WORK INSTRUCTION:
Your task is to write out exactly the lines from the line containing "倍中的较小值，标签重叠时高势优先。低势中心与积分起点 \(q_0\) 分别选择，两者并不要求重合。" through the end of the records, inclusive at both ends.

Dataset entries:
* * *

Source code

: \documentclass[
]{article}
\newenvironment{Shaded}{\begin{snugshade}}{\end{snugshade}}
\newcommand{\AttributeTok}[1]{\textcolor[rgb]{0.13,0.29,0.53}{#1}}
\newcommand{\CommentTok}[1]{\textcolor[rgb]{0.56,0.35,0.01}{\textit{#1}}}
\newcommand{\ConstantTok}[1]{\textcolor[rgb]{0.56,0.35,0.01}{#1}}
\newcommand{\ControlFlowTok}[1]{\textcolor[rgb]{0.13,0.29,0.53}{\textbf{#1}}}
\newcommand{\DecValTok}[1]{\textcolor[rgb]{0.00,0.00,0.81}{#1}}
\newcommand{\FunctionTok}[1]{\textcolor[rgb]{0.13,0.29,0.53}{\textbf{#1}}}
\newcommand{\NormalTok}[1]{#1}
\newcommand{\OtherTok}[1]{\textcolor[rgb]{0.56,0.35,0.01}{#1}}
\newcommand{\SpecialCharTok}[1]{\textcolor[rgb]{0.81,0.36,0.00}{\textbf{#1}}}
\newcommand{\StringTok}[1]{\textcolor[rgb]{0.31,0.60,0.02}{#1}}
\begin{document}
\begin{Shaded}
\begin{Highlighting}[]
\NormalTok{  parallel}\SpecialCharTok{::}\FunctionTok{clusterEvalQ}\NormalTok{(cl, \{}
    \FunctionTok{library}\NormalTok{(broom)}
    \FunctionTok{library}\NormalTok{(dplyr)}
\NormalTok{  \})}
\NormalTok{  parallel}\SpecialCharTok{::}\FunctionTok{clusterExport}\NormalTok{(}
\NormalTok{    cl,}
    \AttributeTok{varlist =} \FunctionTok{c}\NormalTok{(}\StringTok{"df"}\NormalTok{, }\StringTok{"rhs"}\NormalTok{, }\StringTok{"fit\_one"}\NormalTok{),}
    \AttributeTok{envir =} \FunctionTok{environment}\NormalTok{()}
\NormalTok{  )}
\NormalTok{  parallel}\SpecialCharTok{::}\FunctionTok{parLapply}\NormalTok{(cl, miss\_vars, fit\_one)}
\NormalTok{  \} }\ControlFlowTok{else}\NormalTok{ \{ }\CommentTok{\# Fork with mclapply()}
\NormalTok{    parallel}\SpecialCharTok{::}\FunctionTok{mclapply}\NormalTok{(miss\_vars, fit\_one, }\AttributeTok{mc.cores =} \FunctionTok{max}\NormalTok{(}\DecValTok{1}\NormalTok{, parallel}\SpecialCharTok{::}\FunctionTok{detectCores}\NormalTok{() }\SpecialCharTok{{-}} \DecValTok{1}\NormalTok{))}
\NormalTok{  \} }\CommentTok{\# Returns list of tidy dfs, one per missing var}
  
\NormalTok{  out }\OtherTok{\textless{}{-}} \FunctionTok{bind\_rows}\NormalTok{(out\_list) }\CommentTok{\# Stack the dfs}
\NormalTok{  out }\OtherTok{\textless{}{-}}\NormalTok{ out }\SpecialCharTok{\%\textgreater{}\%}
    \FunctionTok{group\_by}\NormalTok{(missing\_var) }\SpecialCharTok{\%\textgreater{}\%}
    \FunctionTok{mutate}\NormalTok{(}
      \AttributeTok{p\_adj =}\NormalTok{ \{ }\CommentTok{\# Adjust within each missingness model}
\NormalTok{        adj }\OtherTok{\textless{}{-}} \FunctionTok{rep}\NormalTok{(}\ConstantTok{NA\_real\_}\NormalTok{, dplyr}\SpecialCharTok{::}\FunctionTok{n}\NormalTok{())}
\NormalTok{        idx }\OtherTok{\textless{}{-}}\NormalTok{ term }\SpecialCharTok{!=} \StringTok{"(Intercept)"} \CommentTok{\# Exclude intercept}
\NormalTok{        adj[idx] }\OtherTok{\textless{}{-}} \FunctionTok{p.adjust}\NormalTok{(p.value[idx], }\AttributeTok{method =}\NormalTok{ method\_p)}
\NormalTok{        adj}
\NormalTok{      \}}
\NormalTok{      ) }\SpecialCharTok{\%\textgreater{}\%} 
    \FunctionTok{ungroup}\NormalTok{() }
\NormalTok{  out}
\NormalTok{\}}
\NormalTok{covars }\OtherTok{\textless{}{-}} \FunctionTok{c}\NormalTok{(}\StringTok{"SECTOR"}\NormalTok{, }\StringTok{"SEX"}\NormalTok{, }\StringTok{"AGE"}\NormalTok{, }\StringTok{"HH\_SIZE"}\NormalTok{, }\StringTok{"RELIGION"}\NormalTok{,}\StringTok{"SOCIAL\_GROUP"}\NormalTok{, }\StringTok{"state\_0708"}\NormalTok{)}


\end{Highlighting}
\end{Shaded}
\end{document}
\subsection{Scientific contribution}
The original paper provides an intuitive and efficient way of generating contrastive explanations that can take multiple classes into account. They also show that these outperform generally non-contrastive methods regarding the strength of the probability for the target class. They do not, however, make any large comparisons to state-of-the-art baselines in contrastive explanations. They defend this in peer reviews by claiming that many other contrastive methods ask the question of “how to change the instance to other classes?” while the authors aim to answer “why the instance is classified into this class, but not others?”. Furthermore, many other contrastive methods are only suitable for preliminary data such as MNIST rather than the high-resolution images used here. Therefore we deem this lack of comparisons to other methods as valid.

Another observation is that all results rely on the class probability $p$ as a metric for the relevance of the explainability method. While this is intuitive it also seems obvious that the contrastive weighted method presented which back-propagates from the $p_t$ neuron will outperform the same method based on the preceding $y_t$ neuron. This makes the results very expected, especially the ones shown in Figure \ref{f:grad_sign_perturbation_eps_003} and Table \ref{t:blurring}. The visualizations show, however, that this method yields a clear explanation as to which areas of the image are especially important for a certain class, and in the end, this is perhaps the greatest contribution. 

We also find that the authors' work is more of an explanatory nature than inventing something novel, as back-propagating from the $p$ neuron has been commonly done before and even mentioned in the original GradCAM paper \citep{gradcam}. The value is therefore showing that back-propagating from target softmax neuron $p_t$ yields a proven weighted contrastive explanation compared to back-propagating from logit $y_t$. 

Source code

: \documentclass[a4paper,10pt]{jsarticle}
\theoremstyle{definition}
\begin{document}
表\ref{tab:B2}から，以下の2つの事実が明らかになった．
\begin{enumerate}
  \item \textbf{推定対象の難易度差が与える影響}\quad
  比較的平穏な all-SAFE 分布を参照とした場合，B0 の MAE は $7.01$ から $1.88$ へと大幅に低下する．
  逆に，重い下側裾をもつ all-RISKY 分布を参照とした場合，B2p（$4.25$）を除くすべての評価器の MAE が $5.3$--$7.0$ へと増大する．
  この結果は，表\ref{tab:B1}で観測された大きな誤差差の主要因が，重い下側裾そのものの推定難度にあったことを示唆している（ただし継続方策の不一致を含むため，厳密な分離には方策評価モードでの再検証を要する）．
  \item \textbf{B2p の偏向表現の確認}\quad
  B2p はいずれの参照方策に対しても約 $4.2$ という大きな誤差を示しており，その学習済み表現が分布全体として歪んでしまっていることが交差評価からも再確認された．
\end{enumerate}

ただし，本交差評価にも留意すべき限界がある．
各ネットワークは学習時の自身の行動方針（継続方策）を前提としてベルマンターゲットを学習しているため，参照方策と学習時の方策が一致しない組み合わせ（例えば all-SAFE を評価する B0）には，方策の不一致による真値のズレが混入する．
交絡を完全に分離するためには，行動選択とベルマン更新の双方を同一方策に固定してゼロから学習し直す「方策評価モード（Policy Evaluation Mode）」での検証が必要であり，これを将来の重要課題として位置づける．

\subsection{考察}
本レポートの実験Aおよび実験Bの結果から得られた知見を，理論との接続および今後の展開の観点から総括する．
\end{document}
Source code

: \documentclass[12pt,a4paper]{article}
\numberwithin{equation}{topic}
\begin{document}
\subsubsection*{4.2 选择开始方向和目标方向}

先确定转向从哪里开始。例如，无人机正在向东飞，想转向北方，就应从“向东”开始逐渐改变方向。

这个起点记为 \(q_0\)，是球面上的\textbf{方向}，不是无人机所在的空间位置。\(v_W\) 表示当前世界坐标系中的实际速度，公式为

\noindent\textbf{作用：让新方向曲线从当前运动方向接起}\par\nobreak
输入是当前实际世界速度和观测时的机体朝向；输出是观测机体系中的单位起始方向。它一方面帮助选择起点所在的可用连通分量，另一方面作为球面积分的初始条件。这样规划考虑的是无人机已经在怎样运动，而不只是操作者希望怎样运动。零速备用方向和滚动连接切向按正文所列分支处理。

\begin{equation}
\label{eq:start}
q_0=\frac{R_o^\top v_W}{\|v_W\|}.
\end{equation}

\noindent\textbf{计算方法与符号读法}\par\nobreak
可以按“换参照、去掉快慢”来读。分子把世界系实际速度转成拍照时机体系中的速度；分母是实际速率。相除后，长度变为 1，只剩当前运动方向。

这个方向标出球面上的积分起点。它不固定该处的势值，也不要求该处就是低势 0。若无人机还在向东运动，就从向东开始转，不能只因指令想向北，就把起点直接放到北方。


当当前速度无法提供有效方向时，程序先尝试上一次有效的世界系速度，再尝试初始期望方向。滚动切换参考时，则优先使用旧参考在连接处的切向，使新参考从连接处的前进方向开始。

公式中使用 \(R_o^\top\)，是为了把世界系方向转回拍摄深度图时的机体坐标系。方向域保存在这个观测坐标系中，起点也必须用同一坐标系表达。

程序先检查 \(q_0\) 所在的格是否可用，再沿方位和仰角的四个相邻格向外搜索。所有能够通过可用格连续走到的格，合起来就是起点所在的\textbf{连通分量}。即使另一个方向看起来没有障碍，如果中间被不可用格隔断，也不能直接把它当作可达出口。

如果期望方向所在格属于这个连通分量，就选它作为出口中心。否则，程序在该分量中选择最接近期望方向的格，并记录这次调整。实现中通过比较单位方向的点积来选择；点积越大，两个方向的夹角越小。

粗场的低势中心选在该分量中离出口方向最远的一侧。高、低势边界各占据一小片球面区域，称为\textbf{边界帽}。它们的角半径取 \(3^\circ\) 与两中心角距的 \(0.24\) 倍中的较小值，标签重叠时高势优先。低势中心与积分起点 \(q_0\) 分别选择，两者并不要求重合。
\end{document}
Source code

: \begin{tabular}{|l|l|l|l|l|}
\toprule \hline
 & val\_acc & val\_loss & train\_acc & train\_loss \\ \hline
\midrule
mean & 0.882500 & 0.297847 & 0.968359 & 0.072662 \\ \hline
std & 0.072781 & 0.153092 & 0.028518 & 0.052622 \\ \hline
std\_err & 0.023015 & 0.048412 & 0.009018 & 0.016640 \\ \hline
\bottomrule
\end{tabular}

* * *

REPLY TO THE EXERCISE:
粗场的低势中心选在该分量中离出口方向最远的一侧。高、低势边界各占据一小片球面区域，称为\textbf{边界帽}。它们的角半径取 \(3^\circ\) 与两中心角距的 \(0.24\) 倍中的较小值，标签重叠时高势优先。低势中心与积分起点 \(q_0\) 分别选择，两者并不要求重合。
\end{document}
Source code

: \begin{tabular}{|l|l|l|l|l|}
\toprule \hline
 & val\_acc & val\_loss & train\_acc & train\_loss \\ \hline
\midrule
mean & 0.882500 & 0.297847 & 0.968359 & 0.072662 \\ \hline
std & 0.072781 & 0.153092 & 0.028518 & 0.052622 \\ \hline
std\_err & 0.023015 & 0.048412 & 0.009018 & 0.016640 \\ \hline
\bottomrule
\end{tabular}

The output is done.